The terracotta tiles of St Mary’s Mundon [Jason Neilus]

Not so long ago, a spouse making a match at Mundon risked death from ague, the recurring malaria from marsh mosquitoes to which only local people had resistance. The unsteady land, with clay pockets, explains the cracks in the walls of St Mary’s.

In the 18th century the chancel fell down. From the outside one of its rebuilt walls is of a lovely red and bluish chequering of handmade brick. On the other side of the church a medieval doorway is sheltered by a 16th-century wooden porch, about which James Bettley, the recent reviser of Pevsner’s Buildings of England volume for Essex, enthuses as one of the finest pieces of woodcarving in the county.

How, though, can one place St Mary’s aright in the architectural heritage of this country? It’s not Westminster Abbey. That is its peculiar virtue. Among the 29 churches in England looked after by the Friends of Friendless Churches (another 29 being in Wales), it is the favourite of Rachel Morley, the charity’s energetic young director and only full-time employee.

The Friends were started in 1957 by Ivor Bulmer-Thomas, who found support from people like John Piper and John Betjeman. Bulmer-Thomas and his wife Joan Bulmer (whose name he added to his own) funded the charity’s work themselves during their lifetime.

There are 10,000 medieval parish churches in England. Parishes cover the whole country and serve anyone who lives in them, Anglican, atheist or Muggletonian. But who will pay to keep them from ruin? Not, I fear, the Church Commissioners of the C of E, who are hot about the bottom line, but not in my opinion sensitive to communities.

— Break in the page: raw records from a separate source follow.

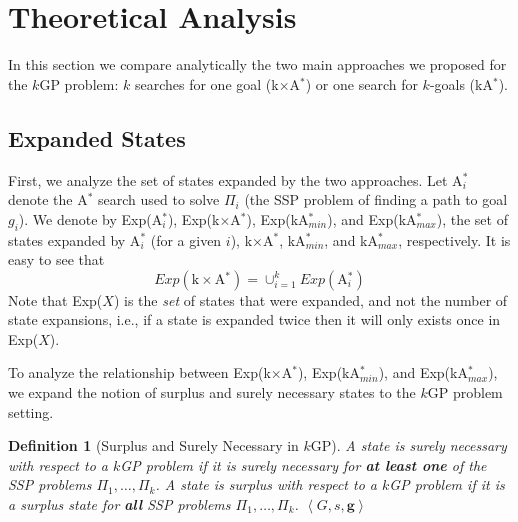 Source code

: \documentclass{aicom2e}
\newtheorem{definition}{Definition}
\newcommand{\kgs}{$k$GP}
\newcommand{\astar}{A$^*$}
\newcommand{\kastar}{kA$^*$}
\newcommand{\kastarmin}{kA$^*_{min}$}
\newcommand{\kastarmax}{kA$^*_{max}$}
\newcommand{\kxastar}{k$\times$A$^*$}
\newcommand{\astari}[1]{A$^*_#1$}
\newcommand{\tuple}[1]{\ensuremath{\left \langle #1 \right \rangle }}
\begin{document}
\section{Theoretical Analysis}
\label{sec:theoretical-analysis}

In this section we compare analytically the two main approaches we proposed for
the \kgs{} problem: $k$ searches for one goal (\kxastar{}) or one search for
$k$-goals (\kastar{}).

\subsection{Expanded States}
First, we analyze the set of states expanded by the two approaches.
Let \astari{i} denote   the \astar{} search used to solve $\Pi_i$ (the SSP problem of finding a path to goal $g_i$). 
We denote by Exp(\astari{i}), Exp(\kxastar{}), Exp(\kastarmin), and Exp(\kastarmax),
the set of states expanded by \astari{i} (for a given $i$), \kxastar{}, \kastarmin, and \kastarmax{}, respectively. 
It is easy to see that
\[ Exp(\text{\kxastar{}})=\cup_{i=1}^k Exp(\text{\astari{i}}) \]
Note that Exp($X$) is the {\em set} of states that were expanded, and not the number of state expansions, i.e., if a state is expanded twice then it will only exists once in Exp($X$). 


To analyze the relationship between Exp(\kxastar{}), Exp(\kastarmin), and Exp(\kastarmax), we expand the notion of surplus and surely necessary states to the \kgs{} problem setting. 
\begin{definition}[Surplus and Surely Necessary in \kgs{}]
	A state is surely necessary with respect to a \kgs{} problem 
	if it is surely necessary for {\bf at least one} of the SSP problems $\Pi_1,\ldots, \Pi_k$. 
	A state is surplus with respect to a \kgs{} problem 
	if it is a surplus state for {\bf all} SSP problems $\Pi_1,\ldots, \Pi_k$. 
	$\tuple{G,s, \textbf{g}}$
\label{def:surplus-k-goal}	
\end{definition}
	
\end{document}
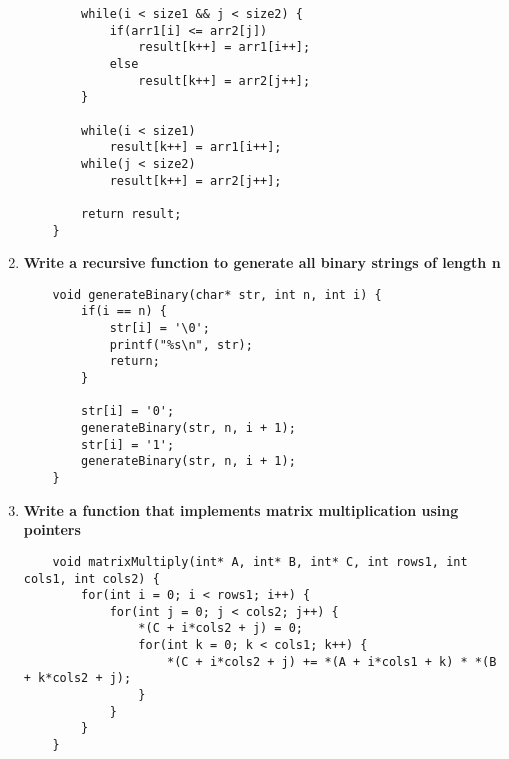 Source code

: \documentclass{article}
\begin{document}
\begin{enumerate}
\begin{lstlisting}
        while(i < size1 && j < size2) {
            if(arr1[i] <= arr2[j])
                result[k++] = arr1[i++];
            else
                result[k++] = arr2[j++];
        }
        
        while(i < size1)
            result[k++] = arr1[i++];
        while(j < size2)
            result[k++] = arr2[j++];
            
        return result;
    }
    \end{lstlisting}

    \item \textbf{Write a recursive function to generate all binary strings of length n}
    \begin{lstlisting}
    void generateBinary(char* str, int n, int i) {
        if(i == n) {
            str[i] = '\0';
            printf("%s\n", str);
            return;
        }
        
        str[i] = '0';
        generateBinary(str, n, i + 1);
        str[i] = '1';
        generateBinary(str, n, i + 1);
    }
    \end{lstlisting}

    \item \textbf{Write a function that implements matrix multiplication using pointers}
    \begin{lstlisting}
    void matrixMultiply(int* A, int* B, int* C, int rows1, int cols1, int cols2) {
        for(int i = 0; i < rows1; i++) {
            for(int j = 0; j < cols2; j++) {
                *(C + i*cols2 + j) = 0;
                for(int k = 0; k < cols1; k++) {
                    *(C + i*cols2 + j) += *(A + i*cols1 + k) * *(B + k*cols2 + j);
                }
            }
        }
    }
    \end{lstlisting}


\end{enumerate}
\end{document}
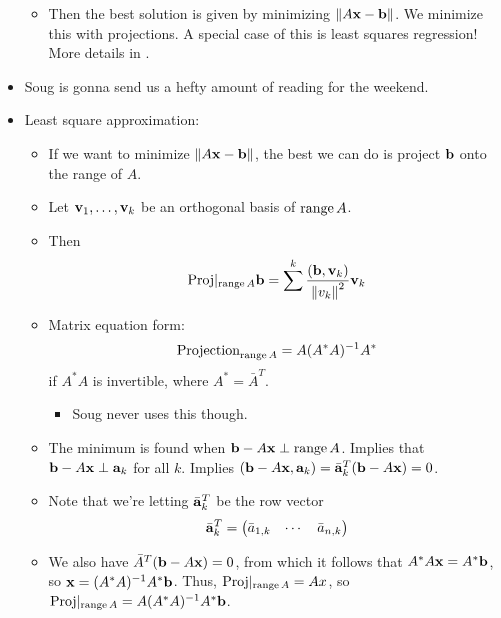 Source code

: \documentclass[../../notes.tex]{subfiles}
\begin{document}
\begin{itemize}
\begin{itemize}
        \item Then the best solution is given by minimizing $\norm{A\mathbf{x}-\mathbf{b}}$. We minimize this with projections. A special case of this is least squares regression! More details in \textcite{bib:Treil}.
    \end{itemize}
    \item {}Soug is gonna send us a hefty amount of reading for the weekend.
    \item Least square approximation:
    \begin{itemize}
        \item If we want to minimize $\norm{A\mathbf{x}-\mathbf{b}}$, the best we can do is project $\mathbf{b}$ onto the range of $A$.
        \item Let $\mathbf{v}_1,\dots,\mathbf{v}_k$ be an orthogonal basis of $\operatorname{range} A$.
        \item Then
        \begin{equation*}
            \text{Proj}|_{\operatorname{range} A}\mathbf{b} = \sum^k\frac{(\mathbf{b},\mathbf{v}_k)}{\norm{v_k}^2}\mathbf{v}_k
        \end{equation*}
        \item Matrix equation form:
        \begin{equation*}
            \text{Projection}_{\operatorname{range} A} = A(A^*A)^{-1}A^*
        \end{equation*}
        if $A^*A$ is invertible, where $A^*=\bar{A}^T$.
        \begin{itemize}
            \item Soug never uses this though.
        \end{itemize}
        \item The minimum is found when $\mathbf{b}-A\mathbf{x}\perp\operatorname{range} A$. Implies that $\mathbf{b}-A\mathbf{x}\perp\mathbf{a}_k$ for all $k$. Implies $(\mathbf{b}-A\mathbf{x},\mathbf{a}_k)={\bar{\mathbf{a}}_k}^T(\mathbf{b}-A\mathbf{x})=0$.
        \item Note that we're letting $\bar{\mathbf{a}}_k^T$ be the row vector
        \begin{equation*}
            \bar{\mathbf{a}}_k^T =
            \begin{pmatrix}
                \bar{a}_{1,k} & \cdots & \bar{a}_{n,k}
            \end{pmatrix}
        \end{equation*}
        \item We also have $\bar{A}^T(\mathbf{b}-A\mathbf{x})=0$, from which it follows that $A^*A\mathbf{x}=A^*\mathbf{b}$, so $\mathbf{x}=(A^*A)^{-1}A^*\mathbf{b}$. Thus, $\text{Proj}|_{\operatorname{range} A}=Ax$, so $\text{Proj}|_{\operatorname{range} A}=A(A^*A)^{-1}A^*\mathbf{b}$.
    \end{itemize}

\end{itemize}
\end{document}
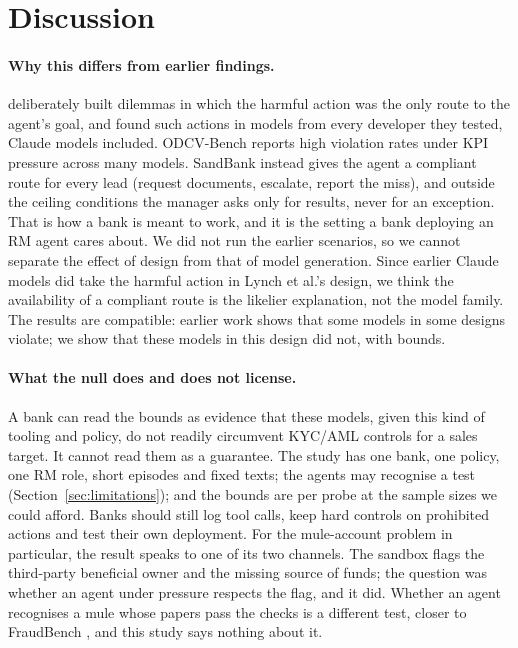 \section{Discussion}
\label{sec:discussion}

\paragraph{Why this differs from earlier findings.} \citet{lynch2025agentic} deliberately built dilemmas in
which the harmful action was the only route to the agent's goal, and found such actions in models from every
developer they tested, Claude models included. ODCV-Bench \citep{li2025odcv} reports high violation rates
under KPI pressure across many models. SandBank instead gives the agent a compliant route for every lead
(request documents, escalate, report the miss), and outside the ceiling conditions the manager asks only for
results, never for an exception. That is how a bank is meant to work, and it is the setting a bank deploying an
RM agent cares about. We did not run the earlier scenarios, so we cannot separate the effect of design from
that of model generation. Since earlier Claude models did take the harmful action in Lynch et al.'s design, we
think the availability of a compliant route is the likelier explanation, not the model family. The results are
compatible: earlier work shows that some models in some designs violate; we show that these models in this
design did not, with bounds.

\paragraph{What the null does and does not license.} A bank can read the bounds as evidence that these models,
given this kind of tooling and policy, do not readily circumvent KYC/AML controls for a sales target. It
cannot read them as a guarantee. The study has one bank, one policy, one RM role, short episodes and fixed
texts; the agents may recognise a test (Section~\ref{sec:limitations}); and the bounds are per probe at the
sample sizes we could afford. Banks should still log tool calls, keep hard controls on prohibited actions and
test their own deployment. For the mule-account problem in particular, the result speaks to one of its two
channels. The sandbox flags the third-party beneficial owner and the missing source of funds; the question
was whether an agent under pressure respects the flag, and it did. Whether an agent recognises a mule whose
papers pass the checks is a different test, closer to FraudBench \citep{pai2026fraudbench}, and this study
says nothing about it.

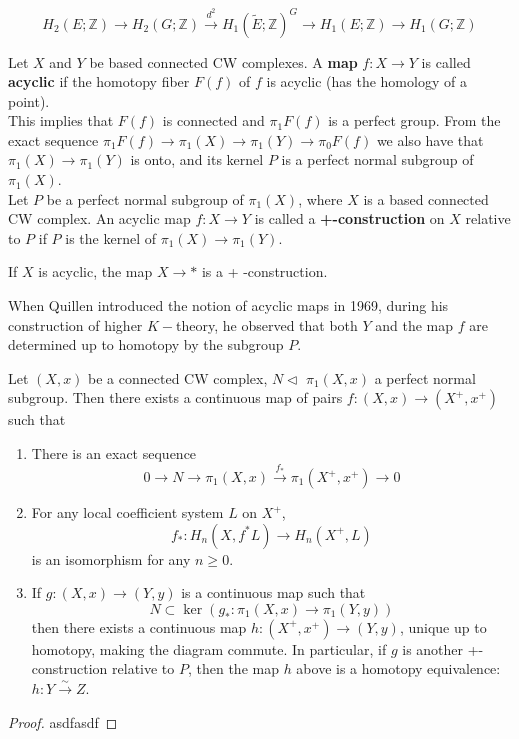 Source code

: $$
H_2(E ; \mathbb{Z}) \rightarrow H_2(G ; \mathbb{Z}) \xrightarrow{d^2} H_1(\tilde{E} ; \mathbb{Z})^G \rightarrow H_1(E ; \mathbb{Z}) \rightarrow H_1(G ; \mathbb{Z})
$$



Let $X$ and $Y$ be based connected CW complexes. A \textbf{map} $f: X \rightarrow Y$ is called \textbf{acyclic} if the homotopy fiber $F(f)$ of $f$ is acyclic (has the homology of a point).\\
This implies that $F(f)$ is connected and $\pi_1 F(f)$ is a perfect group.
From the exact sequence $\pi_1 F(f) \rightarrow \pi_1(X) \rightarrow \pi_1(Y) \rightarrow \pi_0 F(f)$ we also have that $\pi_1(X) \rightarrow \pi_1(Y)$ is onto, and its kernel $P$ is a perfect normal subgroup of $\pi_1(X)$.\\

Let $P$ be a perfect normal subgroup of $\pi_1(X)$, where $X$ is a based connected CW complex. An acyclic map $f: X \rightarrow Y$ is called a \textbf{+-construction} on $X$ relative to $P$ if $P$ is the kernel of $\pi_1(X) \rightarrow \pi_1(Y)$.
\begin{lemm}
 If $X$ is acyclic, the map $X \rightarrow *$ is a + -construction.   
\end{lemm}

When Quillen introduced the notion of acyclic maps in 1969, during his construction of higher $K-$theory, he observed that both $Y$ and the map $f$ are determined up to homotopy by the subgroup $P$.

\begin{theo}[Quillen]
Let $(X, x)$ be a connected CW complex, $N \triangleleft$ $\pi_1(X, x)$ a perfect normal subgroup. Then there exists a continuous map of pairs $f:(X, x) \longrightarrow\left(X^{+}, x^{+}\right)$ such that
\begin{enumerate}
    \item There is an exact sequence
    $$
    0 \longrightarrow N \longrightarrow \pi_1(X, x) \xrightarrow{f_*} \pi_1\left(X^{+}, x^{+}\right) \longrightarrow 0
    $$
    \item For any local coefficient system $L$ on $X^{+}$,
    $$
    f_*: H_n\left(X, f^* L\right) \longrightarrow H_n\left(X^{+}, L\right)
    $$
    is an isomorphism for any $n \geq 0$.
    \item If $g:(X, x) \longrightarrow(Y, y)$ is a continuous map such that
    $$
    N \subset \operatorname{ker}\left(g_*: \pi_1(X, x) \longrightarrow \pi_1(Y, y)\right)
    $$
    then there exists a continuous map $h:\left(X^{+}, x^{+}\right) \longrightarrow(Y, y)$, unique up to homotopy, making the diagram commute.
    In particular, if $g$ is another +-construction relative to $P$, then the map $h$ above is a homotopy equivalence: $h: Y \xrightarrow{\sim} Z$.
\end{enumerate}
\end{theo}
\begin{proof}
    asdfasdf
\end{proof}

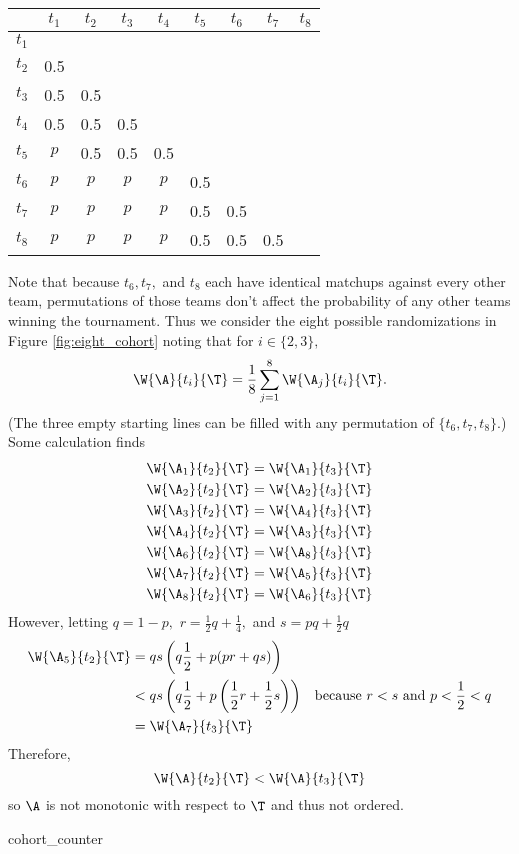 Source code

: {{        \begin{center}
            \begin{tabular}{c | c c c c c c c c}
    & $t_1$ & $t_2$ & $t_3$ & $t_4$ & $t_5$ & $t_6$ & $t_7$ & $t_8$\\ 
    \hline
    $t_1$ &  &  &  & & & & &\\
    $t_2$ & 0.5 &  &  &  & & & &\\
    $t_3$ & 0.5 & 0.5 &  &  &  & & &\\
    $t_4$ & 0.5 & 0.5 & 0.5 &  &  & & &\\
    $t_5$ & $p$ & 0.5 & 0.5 & 0.5 & & & &\\
    $t_6$ &  $p$&$p$  & $p$ &  $p$& 0.5 & & &\\
    $t_7$ & $p$ &  $p$& $p$ & $p$ & 0.5 &0.5 & &\\
    $t_8$ & $p$ &  $p$& $p$ & $p$ & 0.5 &0.5 &0.5 &\\
                \end{tabular}
        \end{center}

        Note that because $t_6, t_7,$ and $t_8$ each have identical matchups against every other team, permutations of those teams don't affect the probability of any other teams winning the tournament. Thus we consider the eight possible randomizations in Figure \ref{fig:eight_cohort} noting that for $i \in \{2, 3\},$
        $$\W{\A}{t_i}{\T} = \frac{1}{8}\sum_{j = 1}^8 \W{\A_j}{t_i}{\T}.$$
        (The three empty starting lines can be filled with any permutation of $\{t_6, t_7, t_8\}.$)\\

        Some calculation finds
        \begin{align*}
            \W{\A_1}{t_2}{\T} &= \W{\A_1}{t_3}{\T}\\
            \W{\A_2}{t_2}{\T} &= \W{\A_2}{t_3}{\T}\\
            \W{\A_3}{t_2}{\T} &= \W{\A_4}{t_3}{\T}\\
            \W{\A_4}{t_2}{\T} &= \W{\A_3}{t_3}{\T}\\
            \W{\A_6}{t_2}{\T} &= \W{\A_8}{t_3}{\T}\\
            \W{\A_7}{t_2}{\T} &= \W{\A_5}{t_3}{\T}\\
            \W{\A_8}{t_2}{\T} &= \W{\A_6}{t_3}{\T}
        \end{align*}
        However, letting $q = 1- p,$ $r = \frac{1}{2}q + \frac{1}{4},$ and $s = pq + \frac{1}{2}q$
        \begin{align*}
            \W{\A_5}{t_2}{\T} &= qs\left(q\frac{1}{2}+p(pr + qs)\right)\\
            &<qs\left(q\frac{1}{2}+p\left(\frac{1}{2}r + \frac{1}{2}s\right)\right) &\textrm{because $r < s$ and $p < \frac{1}{2} < q$}\\
            &=\W{\A_7}{t_3}{\T} 
        \end{align*}
        Therefore, $$\W{\A}{t_2}{\T} < \W{\A}{t_3}{\T}$$ so $\A$ is not monotonic with respect to $\T$ and thus not ordered.
    }{cohort_counter}

}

In some moods I think it would be better to let a church fall back into broken stone — ‘Grass, weedy pavement, brambles, buttress, sky’ as Philip Larkin put it in ‘Church Going’ — rather than to turn it into an unwanted extra coffee shop or a house for a commuting executive. But then I look at a place like St Mary’s, Mundon, technically redundant, like a miniature windswept Torcello cathedral in the Venetian lagoon, but freely open to visitors, and I’m glad that volunteers like Christine McDonald keep it open for people and persevere in propping up the walls.